Construction of the Great Pyramid
Khufu is most famous for the construction of the Great Pyramid of Giza, the only one of the Seven Wonders of the Ancient World still standing. Little else remains in his memory, and only one miniature statuette of him has been discovered in the temple of Abydos and is now on display in the Egyptian Museum, Cairo. His mummy has never been recovered. An empty sarcophagus is located in the center of the King's Chamber inside the pyramid.
There are two theories surrounding the construction of his pyramid. The first theory, suggested by the Greeks, suggests that slaves were forced to work until the Pyramid was done. The more logical and more supported theory, however, suggests that the Great Pyramid of Egypt was built by hundreds of skilled workers who camped near the pyramids and worked for a salary until the construction of the pyramid was completed.

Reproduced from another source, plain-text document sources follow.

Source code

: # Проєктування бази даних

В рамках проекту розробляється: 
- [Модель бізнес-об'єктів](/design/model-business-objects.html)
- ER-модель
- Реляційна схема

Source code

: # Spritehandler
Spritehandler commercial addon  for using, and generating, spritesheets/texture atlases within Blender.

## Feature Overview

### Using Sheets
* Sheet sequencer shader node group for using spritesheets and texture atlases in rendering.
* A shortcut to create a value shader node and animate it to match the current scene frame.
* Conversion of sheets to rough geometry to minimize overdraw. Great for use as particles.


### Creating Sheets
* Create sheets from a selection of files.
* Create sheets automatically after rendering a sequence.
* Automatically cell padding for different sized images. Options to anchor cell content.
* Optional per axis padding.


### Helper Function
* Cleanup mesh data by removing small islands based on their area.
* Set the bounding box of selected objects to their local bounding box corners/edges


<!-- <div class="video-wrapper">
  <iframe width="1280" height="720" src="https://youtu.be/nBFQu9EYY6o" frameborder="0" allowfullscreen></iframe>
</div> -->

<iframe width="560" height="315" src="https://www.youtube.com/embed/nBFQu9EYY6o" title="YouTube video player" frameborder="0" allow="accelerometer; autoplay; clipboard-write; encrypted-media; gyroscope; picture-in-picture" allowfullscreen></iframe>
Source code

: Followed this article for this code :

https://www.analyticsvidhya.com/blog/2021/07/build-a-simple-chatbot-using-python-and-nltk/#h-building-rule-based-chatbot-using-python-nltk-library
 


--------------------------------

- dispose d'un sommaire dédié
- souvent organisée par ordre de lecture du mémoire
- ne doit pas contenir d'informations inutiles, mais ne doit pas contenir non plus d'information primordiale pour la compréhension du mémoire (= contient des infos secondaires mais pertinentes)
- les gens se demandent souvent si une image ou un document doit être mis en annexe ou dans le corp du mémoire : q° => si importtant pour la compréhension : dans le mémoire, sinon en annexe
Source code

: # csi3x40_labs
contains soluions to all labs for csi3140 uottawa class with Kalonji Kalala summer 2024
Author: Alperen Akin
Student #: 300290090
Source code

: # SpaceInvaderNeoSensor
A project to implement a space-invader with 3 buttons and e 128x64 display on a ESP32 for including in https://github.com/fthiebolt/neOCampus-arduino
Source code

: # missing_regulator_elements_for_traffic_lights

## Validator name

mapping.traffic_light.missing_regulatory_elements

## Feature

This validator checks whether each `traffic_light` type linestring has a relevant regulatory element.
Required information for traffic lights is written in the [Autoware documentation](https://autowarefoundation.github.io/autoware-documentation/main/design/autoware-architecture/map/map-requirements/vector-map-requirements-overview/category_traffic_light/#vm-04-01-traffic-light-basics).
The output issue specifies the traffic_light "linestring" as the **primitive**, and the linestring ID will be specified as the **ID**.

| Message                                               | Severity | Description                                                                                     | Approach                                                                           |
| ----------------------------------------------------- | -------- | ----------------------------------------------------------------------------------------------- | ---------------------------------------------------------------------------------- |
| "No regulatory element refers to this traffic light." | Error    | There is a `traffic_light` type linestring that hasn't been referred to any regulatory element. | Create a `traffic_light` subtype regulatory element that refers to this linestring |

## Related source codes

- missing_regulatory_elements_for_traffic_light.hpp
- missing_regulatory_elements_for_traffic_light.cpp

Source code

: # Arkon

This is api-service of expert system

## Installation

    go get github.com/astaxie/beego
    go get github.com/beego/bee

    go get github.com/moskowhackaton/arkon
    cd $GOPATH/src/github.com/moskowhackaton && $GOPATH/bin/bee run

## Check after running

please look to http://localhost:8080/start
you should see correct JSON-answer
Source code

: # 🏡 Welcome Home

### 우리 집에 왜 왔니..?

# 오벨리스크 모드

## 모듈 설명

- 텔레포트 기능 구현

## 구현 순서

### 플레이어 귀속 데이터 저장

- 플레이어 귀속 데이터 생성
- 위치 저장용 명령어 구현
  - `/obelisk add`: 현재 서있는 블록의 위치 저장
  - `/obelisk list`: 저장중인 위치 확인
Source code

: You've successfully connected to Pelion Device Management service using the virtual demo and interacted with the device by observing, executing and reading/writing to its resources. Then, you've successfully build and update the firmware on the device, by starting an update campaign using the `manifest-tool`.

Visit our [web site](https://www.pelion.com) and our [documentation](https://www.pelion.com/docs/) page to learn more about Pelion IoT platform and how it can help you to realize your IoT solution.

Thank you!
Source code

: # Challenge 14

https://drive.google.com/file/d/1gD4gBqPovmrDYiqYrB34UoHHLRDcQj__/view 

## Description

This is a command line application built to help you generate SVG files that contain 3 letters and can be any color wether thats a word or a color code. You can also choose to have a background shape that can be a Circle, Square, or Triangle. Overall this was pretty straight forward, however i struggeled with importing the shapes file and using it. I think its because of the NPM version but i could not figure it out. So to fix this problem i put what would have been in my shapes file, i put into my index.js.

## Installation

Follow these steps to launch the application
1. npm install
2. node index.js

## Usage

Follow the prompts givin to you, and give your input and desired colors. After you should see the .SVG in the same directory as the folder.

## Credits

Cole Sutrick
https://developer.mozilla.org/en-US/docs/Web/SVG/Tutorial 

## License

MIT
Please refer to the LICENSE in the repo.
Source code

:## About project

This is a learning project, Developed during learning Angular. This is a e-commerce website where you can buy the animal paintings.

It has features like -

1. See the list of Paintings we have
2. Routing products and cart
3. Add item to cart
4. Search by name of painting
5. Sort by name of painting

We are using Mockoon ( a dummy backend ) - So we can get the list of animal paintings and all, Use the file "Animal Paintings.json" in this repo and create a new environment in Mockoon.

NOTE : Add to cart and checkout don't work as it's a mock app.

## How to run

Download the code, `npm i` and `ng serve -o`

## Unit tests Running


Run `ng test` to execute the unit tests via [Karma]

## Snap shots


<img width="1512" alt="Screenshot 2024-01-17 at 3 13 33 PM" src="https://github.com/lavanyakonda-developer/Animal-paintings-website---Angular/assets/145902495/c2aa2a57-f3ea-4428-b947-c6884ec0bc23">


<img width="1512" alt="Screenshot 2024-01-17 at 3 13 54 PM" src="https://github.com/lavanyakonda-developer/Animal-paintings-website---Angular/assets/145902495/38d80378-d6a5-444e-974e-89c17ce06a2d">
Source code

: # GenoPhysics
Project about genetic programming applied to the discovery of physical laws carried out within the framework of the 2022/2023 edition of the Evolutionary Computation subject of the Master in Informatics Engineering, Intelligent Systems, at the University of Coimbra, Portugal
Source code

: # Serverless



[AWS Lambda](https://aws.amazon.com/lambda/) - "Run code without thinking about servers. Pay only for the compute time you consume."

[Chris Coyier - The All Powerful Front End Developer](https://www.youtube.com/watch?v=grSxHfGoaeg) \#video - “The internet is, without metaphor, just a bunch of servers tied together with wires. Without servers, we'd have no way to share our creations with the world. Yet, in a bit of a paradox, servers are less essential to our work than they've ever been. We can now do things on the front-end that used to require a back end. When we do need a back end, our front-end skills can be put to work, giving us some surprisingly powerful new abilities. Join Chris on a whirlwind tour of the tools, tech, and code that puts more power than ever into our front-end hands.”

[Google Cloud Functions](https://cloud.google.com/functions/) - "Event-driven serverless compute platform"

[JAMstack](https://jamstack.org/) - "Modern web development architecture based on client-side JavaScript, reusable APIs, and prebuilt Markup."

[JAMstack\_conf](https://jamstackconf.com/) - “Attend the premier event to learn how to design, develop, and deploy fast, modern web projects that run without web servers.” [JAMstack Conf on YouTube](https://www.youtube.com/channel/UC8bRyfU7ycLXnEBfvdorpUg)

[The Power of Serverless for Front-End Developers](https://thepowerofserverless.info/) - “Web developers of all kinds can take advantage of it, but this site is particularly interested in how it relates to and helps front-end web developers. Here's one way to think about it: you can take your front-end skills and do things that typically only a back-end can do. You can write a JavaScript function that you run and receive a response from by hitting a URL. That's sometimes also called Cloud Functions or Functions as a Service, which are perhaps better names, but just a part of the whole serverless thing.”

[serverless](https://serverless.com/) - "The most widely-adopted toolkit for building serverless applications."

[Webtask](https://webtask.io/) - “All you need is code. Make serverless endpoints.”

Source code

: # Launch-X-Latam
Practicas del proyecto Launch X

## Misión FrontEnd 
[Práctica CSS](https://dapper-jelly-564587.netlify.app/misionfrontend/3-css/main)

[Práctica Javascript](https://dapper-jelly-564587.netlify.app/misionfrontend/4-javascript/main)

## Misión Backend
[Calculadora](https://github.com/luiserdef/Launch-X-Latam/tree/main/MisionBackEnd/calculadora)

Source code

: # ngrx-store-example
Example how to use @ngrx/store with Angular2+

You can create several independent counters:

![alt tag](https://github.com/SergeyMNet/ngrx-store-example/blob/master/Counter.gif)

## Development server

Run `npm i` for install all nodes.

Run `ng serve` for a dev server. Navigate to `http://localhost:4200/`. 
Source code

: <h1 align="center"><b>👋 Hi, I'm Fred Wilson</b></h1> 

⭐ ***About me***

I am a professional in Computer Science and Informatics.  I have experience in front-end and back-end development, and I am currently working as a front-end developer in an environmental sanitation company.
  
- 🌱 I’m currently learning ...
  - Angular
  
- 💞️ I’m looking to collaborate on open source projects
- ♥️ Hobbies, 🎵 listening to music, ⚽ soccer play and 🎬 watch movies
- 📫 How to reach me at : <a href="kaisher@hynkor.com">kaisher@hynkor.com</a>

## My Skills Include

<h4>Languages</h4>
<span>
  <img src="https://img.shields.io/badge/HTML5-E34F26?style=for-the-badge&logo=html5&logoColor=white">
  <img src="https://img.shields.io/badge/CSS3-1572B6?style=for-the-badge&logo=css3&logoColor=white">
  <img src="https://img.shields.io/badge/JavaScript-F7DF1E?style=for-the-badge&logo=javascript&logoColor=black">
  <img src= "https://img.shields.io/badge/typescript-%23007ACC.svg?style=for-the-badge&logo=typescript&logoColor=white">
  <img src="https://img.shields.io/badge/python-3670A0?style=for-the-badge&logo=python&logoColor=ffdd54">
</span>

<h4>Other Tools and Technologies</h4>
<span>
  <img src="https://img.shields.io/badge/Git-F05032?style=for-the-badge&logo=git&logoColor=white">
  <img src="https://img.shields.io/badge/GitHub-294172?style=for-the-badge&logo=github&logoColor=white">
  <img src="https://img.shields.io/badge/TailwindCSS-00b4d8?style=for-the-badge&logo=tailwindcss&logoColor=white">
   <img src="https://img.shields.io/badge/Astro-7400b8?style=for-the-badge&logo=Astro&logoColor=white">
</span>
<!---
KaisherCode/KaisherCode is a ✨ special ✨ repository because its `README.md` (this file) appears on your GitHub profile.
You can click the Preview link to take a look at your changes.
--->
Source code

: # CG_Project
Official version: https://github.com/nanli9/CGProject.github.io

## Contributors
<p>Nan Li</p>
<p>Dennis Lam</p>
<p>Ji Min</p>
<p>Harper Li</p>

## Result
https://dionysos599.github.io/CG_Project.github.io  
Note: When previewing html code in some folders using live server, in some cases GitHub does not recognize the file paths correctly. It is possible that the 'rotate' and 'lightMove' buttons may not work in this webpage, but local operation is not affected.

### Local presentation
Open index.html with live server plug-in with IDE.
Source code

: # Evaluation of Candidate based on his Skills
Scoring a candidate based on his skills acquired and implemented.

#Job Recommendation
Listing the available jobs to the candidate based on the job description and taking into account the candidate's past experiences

In August 2004 two amateur French Egyptologists, Gilles Dormion and Jean-Yves Verd'hurt, claimed that they had discovered, using ground-penetrating radar and architectural analysis , a previously unknown corridor inside the pyramid. If their claim is true, the corridor is unlikely ever to have been violated and could possibly lead to a chamber containing the king's remains. But, as of yet, the pair have been refused permission by the Egyptian Supreme Council of Antiquities to follow up their findings and, they hope, prove the room's existence.
Some scholars believe that he was not a pharaoh, instead Khufu was a sign of the God of All Gods, or "the sun", so the Ancient Egyptians built the great pyramid in Giza to keep the worship to their god forever.